First of all, points to me for taking the day the prompt is the word “virgin.” I promised Pastor Raewyn I would do my best to restrain my inner middle schooler but I won’t lie, it’s been hard.

Next, let’s give a nod to Christianity and The Patriarchy’s preoccupation with the construct of virginity (and its synonym, purity) and all the ways it has been used to oppress and suppress women.

Lastly, around Christmastime, the word “virgin” comes with nostalgia for the simplicity of a girl, and a manger, and some Christmas carols, and some twinkling lights. Less giggling from the peanut gallery at the word “virgin” in this season. The ox and ass take first place here.


Note: Today’s story is the Annunciation, the only time in the gospels where Mary’s state of virginity is mentioned. What follows is a devotional reading, not an exegetical reading. 

Gabriel: heyyyy

Unlike Mary, our annunciations come without an angel.

Maybe it’s a sudden event or maybe it’s a slow revelation, but annunciation comes when it dawns on you that your entire life is going to be very different from now on.

Like Mary, we’re just average people expecting that our lives will run an average course.

Then, shazam.

Your life is going to be different now whether you want it or not.

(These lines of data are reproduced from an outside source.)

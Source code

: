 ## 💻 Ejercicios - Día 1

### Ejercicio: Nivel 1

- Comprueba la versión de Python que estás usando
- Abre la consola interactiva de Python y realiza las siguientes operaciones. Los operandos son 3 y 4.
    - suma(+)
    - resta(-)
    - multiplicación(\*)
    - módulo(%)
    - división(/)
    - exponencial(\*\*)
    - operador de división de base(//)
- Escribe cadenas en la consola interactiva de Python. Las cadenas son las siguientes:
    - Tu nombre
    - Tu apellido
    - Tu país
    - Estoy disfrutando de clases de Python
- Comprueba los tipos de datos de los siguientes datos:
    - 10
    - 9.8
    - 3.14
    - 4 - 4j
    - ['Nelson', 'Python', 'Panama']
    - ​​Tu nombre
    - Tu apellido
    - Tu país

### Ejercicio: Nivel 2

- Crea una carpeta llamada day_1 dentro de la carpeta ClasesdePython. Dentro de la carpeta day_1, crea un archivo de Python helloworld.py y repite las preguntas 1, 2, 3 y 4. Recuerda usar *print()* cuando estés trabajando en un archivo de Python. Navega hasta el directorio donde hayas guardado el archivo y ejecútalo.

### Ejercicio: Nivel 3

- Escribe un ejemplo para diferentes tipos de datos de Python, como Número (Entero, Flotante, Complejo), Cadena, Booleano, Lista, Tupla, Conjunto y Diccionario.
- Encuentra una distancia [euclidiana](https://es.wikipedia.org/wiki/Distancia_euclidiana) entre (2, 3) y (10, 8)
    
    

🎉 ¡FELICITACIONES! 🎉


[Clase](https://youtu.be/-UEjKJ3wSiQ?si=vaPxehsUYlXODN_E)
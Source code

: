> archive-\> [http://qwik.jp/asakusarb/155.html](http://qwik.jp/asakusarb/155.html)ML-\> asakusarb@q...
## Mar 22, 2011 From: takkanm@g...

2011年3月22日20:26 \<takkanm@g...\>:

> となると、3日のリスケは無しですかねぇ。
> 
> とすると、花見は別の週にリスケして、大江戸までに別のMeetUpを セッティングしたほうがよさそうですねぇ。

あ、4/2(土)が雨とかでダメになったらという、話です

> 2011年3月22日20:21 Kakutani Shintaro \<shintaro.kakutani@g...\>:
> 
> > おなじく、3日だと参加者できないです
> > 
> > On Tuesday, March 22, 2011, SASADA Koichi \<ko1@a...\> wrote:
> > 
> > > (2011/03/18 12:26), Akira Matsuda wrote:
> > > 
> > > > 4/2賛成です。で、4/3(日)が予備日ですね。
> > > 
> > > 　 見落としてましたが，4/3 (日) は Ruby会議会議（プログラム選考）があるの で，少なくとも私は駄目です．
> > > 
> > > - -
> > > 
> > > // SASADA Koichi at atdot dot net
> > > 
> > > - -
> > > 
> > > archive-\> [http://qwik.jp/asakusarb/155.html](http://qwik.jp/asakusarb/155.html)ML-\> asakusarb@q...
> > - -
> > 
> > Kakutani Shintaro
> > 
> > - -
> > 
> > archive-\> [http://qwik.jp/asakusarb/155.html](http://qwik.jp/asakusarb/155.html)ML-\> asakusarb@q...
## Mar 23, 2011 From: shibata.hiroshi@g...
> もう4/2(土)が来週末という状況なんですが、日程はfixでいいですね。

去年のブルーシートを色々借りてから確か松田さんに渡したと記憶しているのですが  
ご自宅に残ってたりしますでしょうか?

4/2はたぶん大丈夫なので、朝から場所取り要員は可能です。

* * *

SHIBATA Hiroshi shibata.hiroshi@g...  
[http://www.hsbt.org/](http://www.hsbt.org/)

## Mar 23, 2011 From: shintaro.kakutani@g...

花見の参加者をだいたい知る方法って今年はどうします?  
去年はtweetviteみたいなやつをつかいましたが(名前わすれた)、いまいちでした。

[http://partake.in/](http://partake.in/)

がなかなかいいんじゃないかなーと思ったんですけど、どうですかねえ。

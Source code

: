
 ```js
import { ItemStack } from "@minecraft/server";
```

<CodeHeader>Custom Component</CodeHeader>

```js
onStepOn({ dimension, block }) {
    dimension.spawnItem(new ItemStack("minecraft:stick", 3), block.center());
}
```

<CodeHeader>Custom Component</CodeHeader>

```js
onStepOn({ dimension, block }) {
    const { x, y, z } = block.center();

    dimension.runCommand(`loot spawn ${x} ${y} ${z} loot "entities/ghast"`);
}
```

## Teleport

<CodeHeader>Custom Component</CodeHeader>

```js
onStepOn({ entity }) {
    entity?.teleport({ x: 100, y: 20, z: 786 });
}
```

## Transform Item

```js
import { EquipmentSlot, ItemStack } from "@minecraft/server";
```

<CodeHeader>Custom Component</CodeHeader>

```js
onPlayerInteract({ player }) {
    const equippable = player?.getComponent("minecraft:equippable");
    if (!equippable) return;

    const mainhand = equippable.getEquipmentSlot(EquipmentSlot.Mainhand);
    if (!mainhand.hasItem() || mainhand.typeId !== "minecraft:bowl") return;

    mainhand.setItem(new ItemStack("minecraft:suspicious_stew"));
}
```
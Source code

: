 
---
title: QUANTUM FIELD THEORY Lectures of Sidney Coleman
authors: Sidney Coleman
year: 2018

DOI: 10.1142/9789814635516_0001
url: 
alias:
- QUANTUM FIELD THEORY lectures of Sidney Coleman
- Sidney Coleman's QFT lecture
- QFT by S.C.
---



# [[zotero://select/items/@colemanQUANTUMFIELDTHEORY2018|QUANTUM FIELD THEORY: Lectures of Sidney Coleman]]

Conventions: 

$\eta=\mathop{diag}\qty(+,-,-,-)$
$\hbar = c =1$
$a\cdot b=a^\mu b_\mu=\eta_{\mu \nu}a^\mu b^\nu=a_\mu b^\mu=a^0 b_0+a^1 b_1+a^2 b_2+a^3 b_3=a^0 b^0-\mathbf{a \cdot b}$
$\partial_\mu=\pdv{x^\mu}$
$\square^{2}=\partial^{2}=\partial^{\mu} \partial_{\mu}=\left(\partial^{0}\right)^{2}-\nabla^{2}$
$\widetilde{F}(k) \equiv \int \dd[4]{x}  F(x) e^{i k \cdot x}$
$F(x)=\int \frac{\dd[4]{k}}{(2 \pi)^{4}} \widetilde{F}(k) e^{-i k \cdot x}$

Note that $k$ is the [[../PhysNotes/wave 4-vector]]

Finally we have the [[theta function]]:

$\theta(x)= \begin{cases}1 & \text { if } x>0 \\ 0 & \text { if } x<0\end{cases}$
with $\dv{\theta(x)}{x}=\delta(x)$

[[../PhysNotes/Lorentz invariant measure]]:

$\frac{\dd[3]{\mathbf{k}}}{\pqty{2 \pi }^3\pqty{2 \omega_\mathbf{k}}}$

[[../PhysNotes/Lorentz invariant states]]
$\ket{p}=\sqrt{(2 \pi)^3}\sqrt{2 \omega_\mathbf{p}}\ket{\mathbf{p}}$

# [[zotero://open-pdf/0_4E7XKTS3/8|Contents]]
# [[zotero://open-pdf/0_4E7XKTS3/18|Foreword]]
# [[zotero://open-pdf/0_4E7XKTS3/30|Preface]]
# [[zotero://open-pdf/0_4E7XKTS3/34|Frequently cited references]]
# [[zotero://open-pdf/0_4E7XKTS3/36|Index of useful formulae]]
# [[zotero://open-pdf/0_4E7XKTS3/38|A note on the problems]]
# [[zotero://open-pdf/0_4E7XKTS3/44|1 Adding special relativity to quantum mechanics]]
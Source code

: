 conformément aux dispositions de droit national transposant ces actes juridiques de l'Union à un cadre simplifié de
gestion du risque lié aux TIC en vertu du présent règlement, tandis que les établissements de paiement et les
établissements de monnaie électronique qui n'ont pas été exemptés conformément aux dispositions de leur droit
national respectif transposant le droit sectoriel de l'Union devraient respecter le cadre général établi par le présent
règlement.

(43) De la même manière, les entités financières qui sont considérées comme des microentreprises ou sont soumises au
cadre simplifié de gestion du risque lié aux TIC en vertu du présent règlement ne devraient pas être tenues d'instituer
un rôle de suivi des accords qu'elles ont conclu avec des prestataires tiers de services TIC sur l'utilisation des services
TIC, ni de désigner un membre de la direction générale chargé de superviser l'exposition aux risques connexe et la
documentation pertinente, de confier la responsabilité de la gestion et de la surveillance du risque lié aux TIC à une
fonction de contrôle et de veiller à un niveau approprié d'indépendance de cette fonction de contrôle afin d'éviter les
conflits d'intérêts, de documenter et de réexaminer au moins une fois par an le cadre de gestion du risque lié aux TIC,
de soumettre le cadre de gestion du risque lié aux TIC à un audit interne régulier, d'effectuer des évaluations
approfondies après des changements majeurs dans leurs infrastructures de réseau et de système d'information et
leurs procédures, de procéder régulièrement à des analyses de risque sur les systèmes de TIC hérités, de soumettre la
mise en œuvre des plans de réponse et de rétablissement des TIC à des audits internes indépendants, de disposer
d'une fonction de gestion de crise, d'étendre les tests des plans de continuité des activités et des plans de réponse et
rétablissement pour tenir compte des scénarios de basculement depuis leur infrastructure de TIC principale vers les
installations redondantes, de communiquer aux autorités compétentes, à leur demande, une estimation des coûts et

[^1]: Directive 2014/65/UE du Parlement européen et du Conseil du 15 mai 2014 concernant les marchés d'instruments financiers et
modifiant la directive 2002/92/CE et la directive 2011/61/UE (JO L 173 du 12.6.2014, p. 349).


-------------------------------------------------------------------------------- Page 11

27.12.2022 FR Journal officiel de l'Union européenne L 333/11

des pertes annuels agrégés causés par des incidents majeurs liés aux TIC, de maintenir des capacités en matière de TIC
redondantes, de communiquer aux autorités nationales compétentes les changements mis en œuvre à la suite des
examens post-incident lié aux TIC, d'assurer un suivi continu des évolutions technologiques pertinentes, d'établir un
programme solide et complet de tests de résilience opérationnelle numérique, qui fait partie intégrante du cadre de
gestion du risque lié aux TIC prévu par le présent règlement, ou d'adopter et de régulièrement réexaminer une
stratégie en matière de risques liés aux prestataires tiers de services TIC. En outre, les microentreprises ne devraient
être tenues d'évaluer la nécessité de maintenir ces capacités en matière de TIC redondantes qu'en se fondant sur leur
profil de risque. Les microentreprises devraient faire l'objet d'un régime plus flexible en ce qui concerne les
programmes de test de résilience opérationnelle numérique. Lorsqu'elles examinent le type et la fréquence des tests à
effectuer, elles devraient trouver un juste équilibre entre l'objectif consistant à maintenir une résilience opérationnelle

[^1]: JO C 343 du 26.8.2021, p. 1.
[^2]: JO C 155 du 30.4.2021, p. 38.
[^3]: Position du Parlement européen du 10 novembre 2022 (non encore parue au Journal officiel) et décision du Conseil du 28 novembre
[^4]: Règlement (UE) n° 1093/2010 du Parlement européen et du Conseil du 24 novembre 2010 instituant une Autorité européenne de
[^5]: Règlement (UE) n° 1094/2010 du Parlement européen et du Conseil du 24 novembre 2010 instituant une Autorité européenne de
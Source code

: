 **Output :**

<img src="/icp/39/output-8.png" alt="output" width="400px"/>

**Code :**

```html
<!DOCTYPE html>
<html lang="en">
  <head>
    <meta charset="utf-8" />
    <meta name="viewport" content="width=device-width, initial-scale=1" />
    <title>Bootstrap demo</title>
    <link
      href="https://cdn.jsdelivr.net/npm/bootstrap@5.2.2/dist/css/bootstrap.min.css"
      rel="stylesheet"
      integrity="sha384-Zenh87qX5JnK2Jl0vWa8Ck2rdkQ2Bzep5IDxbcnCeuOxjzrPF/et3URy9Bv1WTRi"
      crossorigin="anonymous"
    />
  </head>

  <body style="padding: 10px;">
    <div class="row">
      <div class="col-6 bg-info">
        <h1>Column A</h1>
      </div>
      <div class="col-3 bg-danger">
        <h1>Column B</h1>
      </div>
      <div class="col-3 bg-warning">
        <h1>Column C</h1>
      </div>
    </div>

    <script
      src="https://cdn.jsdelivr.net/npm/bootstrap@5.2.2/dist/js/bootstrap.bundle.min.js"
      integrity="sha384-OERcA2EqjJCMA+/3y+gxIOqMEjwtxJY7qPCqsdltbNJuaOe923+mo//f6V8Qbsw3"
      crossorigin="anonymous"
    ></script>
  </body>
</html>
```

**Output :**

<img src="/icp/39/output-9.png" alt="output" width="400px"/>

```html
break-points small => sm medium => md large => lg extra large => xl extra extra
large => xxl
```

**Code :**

Whether you like it or not. And there’s nothing you can do about it.

Mary: *greatly troubled*

Gabriel: Don’t be afraid. This thing is happening.

This thing that is happening is going to disrupt and possibly destroy everything about your life, everything about who you are, and everything you thought your future would hold.

But don’t be afraid. (Gabriel, so blithe. So glib.)

Mary: How can this be since I am a virgin?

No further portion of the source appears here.